A primeira manifestação pública de Lula cobrando queda de juros abalou a credibilidade da autoridade monetária e deixou o mercado preocupado com a interferência política do Presidente da República no BC. Diante da repercussão negativa, o ministro de Relações Institucionais, Alexandre Padilha, teve que fazer uma declaração em nome governo dizendo que diretoria do BC é independente para conduzir a política monetária.

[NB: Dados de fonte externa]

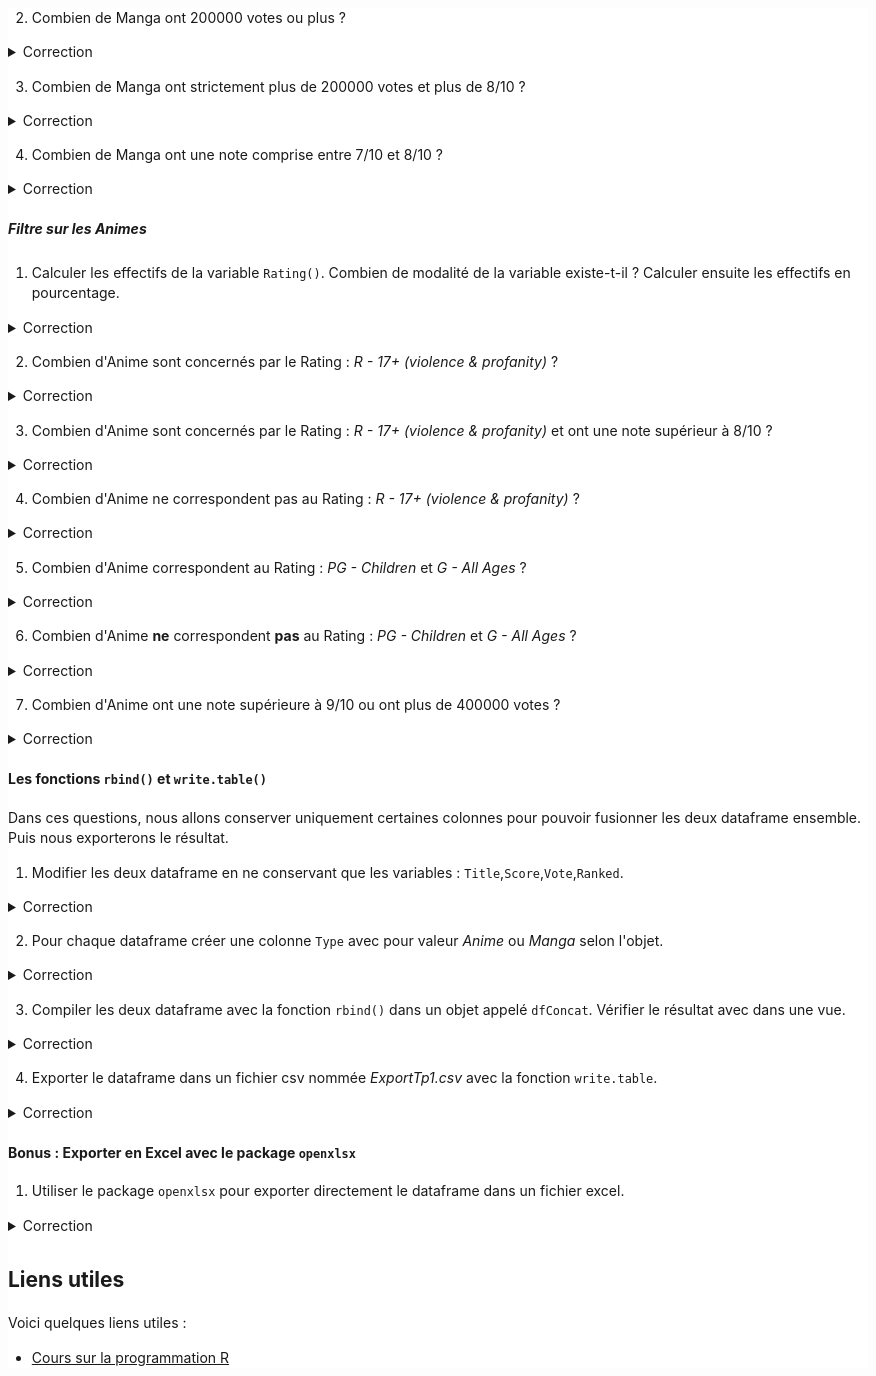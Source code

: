 2. Combien de Manga ont 200000 votes ou plus ?
<details><summary>Correction</summary></details>

3. Combien de Manga ont strictement plus de 200000 votes et plus de 8/10 ?
<details><summary>Correction</summary></details>

4. Combien de Manga ont une note comprise entre 7/10 et 8/10 ?
<details><summary>Correction</summary></details>

##### Filtre sur les Animes

1. Calculer les effectifs de la variable  `Rating()`. Combien de modalité de la variable existe-t-il ? Calculer ensuite les effectifs en pourcentage.
<details><summary>Correction</summary></details>

2. Combien d'Anime sont concernés par le Rating : *R - 17+ (violence & profanity)* ?
<details><summary>Correction</summary></details>

3. Combien d'Anime sont concernés par le Rating : *R - 17+ (violence & profanity)*  et ont une note supérieur à 8/10 ?
<details><summary>Correction</summary></details>

4. Combien d'Anime ne correspondent pas au Rating : *R - 17+ (violence & profanity)* ?
<details><summary>Correction</summary></details>

5. Combien d'Anime correspondent au Rating : *PG - Children* et *G - All Ages* ?
<details><summary>Correction</summary></details>

6. Combien d'Anime **ne** correspondent **pas** au Rating : *PG - Children* et *G - All Ages* ?
<details><summary>Correction</summary></details>

7. Combien d'Anime ont une note supérieure à 9/10 ou ont plus de 400000 votes ?
<details><summary>Correction</summary></details>

#### Les fonctions `rbind()` et `write.table()`

Dans ces questions, nous allons conserver uniquement certaines colonnes pour pouvoir fusionner les deux dataframe ensemble. Puis nous exporterons le résultat.

1. Modifier les deux dataframe en ne conservant que les variables : `Title`,`Score`,`Vote`,`Ranked`.
<details><summary>Correction</summary></details>

2. Pour chaque dataframe créer une colonne  `Type` avec pour valeur *Anime* ou *Manga* selon l'objet.
<details><summary>Correction</summary></details>

3. Compiler les deux dataframe avec la fonction `rbind()` dans un objet appelé `dfConcat`. Vérifier le résultat avec dans une vue.
<details><summary>Correction</summary></details>

4. Exporter le dataframe dans un fichier csv nommée *ExportTp1.csv* avec la fonction `write.table`.
<details><summary>Correction</summary></details>

#### Bonus : Exporter en Excel avec le package `openxlsx`

1. Utiliser le package `openxlsx` pour exporter directement le dataframe dans un fichier excel.

<details><summary>Correction</summary></details>

## Liens utiles

Voici quelques liens utiles :

- [Cours sur la programmation R](https://asardell.github.io/programmation-r/)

Que tal conversar tête-à-tête?

Pela atual legislação, o Presidente da República não tem poderes para dar ordem direta ao presidente do BC. No entanto, Lula poderia chamar Roberto Campos Neto ao Palácio do Planalto e manifestar sua preocupação com os efeitos das atuais taxas de juros sobre a economia. Roberto Campos Neto, que já reduziu a taxa Selic a 2% no governo de Jair Bolsonaro, diria que redução dos juros depende de um esforço fiscal do Tesouro Nacional, redução dos preços das commodities e do comportamento da inflação.

O lugar para a voz do Presidente da República ter efeito sobre queda dos juros é no Conselho Monetário Nacional (CMN), onde são definidas as metas da inflação que o BC deve buscar. Para uma meta da inflação mais alta, os juros podem ser menores.

O governo de Lula poderia, sim, contribuir de fato com redução de juros fazendo o que está ao seu alcance, que é reduzir o déficit público. Quanto maior for o ajuste fiscal, melhor serão as condições para o BC iniciar um processo de queda dos juros.

Receita lulista para o crescimento 

Antonio Palocci foi ministro da Fazenda do primeiro Governo Lula – Foto: Orlando Brito

A realidade é que Luiz Inácio da Silva que, de fato, pegou gosto pelo comando da economia desde quando Antonio Palocci deixou o Ministério da Fazenda, acredita que a retomada do crescimento da economia deverá ocorrer com a elevação do gasto público, ampliação do crédito, aumento do salário mínimo, retomada das obras do PAC e os efeitos em cadeia no setor produtivo dos investimentos das empresas estatais, como a Petrobras.

A receita deu certo nos seus dois primeiros governos: com injeção de recursos públicos no PAC e aumento das linhas de crédito ao consumo pelos bancos, a economia cresceu, houve geração de empregos e renda, a dívida pública em proporção do PIB caiu. Só que o esgotamento deste modelo ocorreu no governo de Dilma Rousseff.

Luiz Inácio Lula da Silva pegou uma herança maldita na área econômica de um desequilíbrio orçamentário para 2023 de mais de R$ 100 bilhões, inadimplência recorde das famílias, dívida pública perto de 80% do PIB, sem falar nos efeitos da inflação sobre a capacidade de compra da população. Não há dúvida que é importante a redução dos juros pelos efeitos perversos sobre o estoque da dívida do Tesouro Nacional e do crédito para o setor privado. Juros menores são sinais importantes, mas estão muito longe de garantir a retomada do crescimento por si só.

Receita campista para o crescimento 

Roberto Campos Neto, independente por força de lei, define a Taxa Selic, referência para toda a economia brasiliana – Foto: Raphael Ribeiro / BCB

Roberto Campos Neto conseguiu trazer a taxa Selic para 2% ao ano no governo de Jair Bolsonaro, sem que a economia voltasse a crescer. Se reduzisse novamente hoje os juros neste patamar, haveria implicações desastrosas para economia. Os detentores de um crédito junto ao Tesouro Nacional, de RS 5,8 trilhões, não iriam aceitar rolagem desta dívida pública com juros abaixo da inflação. O Tesouro Nacional não teria recursos para resgatar a dívida, o que resultaria em um calote generalizado.

Por outro lado, são duvidosos os benefícios da queda dos juros no custo  final para um tomador de crédito. O spread bancário e o risco de inadimplência tenderiam a aumentar em função da inflação alta. Os juros baixos  trariam  também um impacto sobre o câmbio. O real sofreria desvalorização diante do dólar. Haveria um estímulo às exportações com risco de desabastecimento de alimentos, como a carne, e aumento dos preços de todos os produtos importados. Este processo de desvalorização cambial levaria a uma pressão inflacionária.

A retomada do crescimento, como Lula deseja, depende do conjunto da obra, não só de juros baixos, mas de outros fatores: ajuste nas contas públicas, combate à inflação, investimentos públicos e privados, além da confiança nos comandos da política monetária, pelo Banco Central, e fiscal, pelo Governo.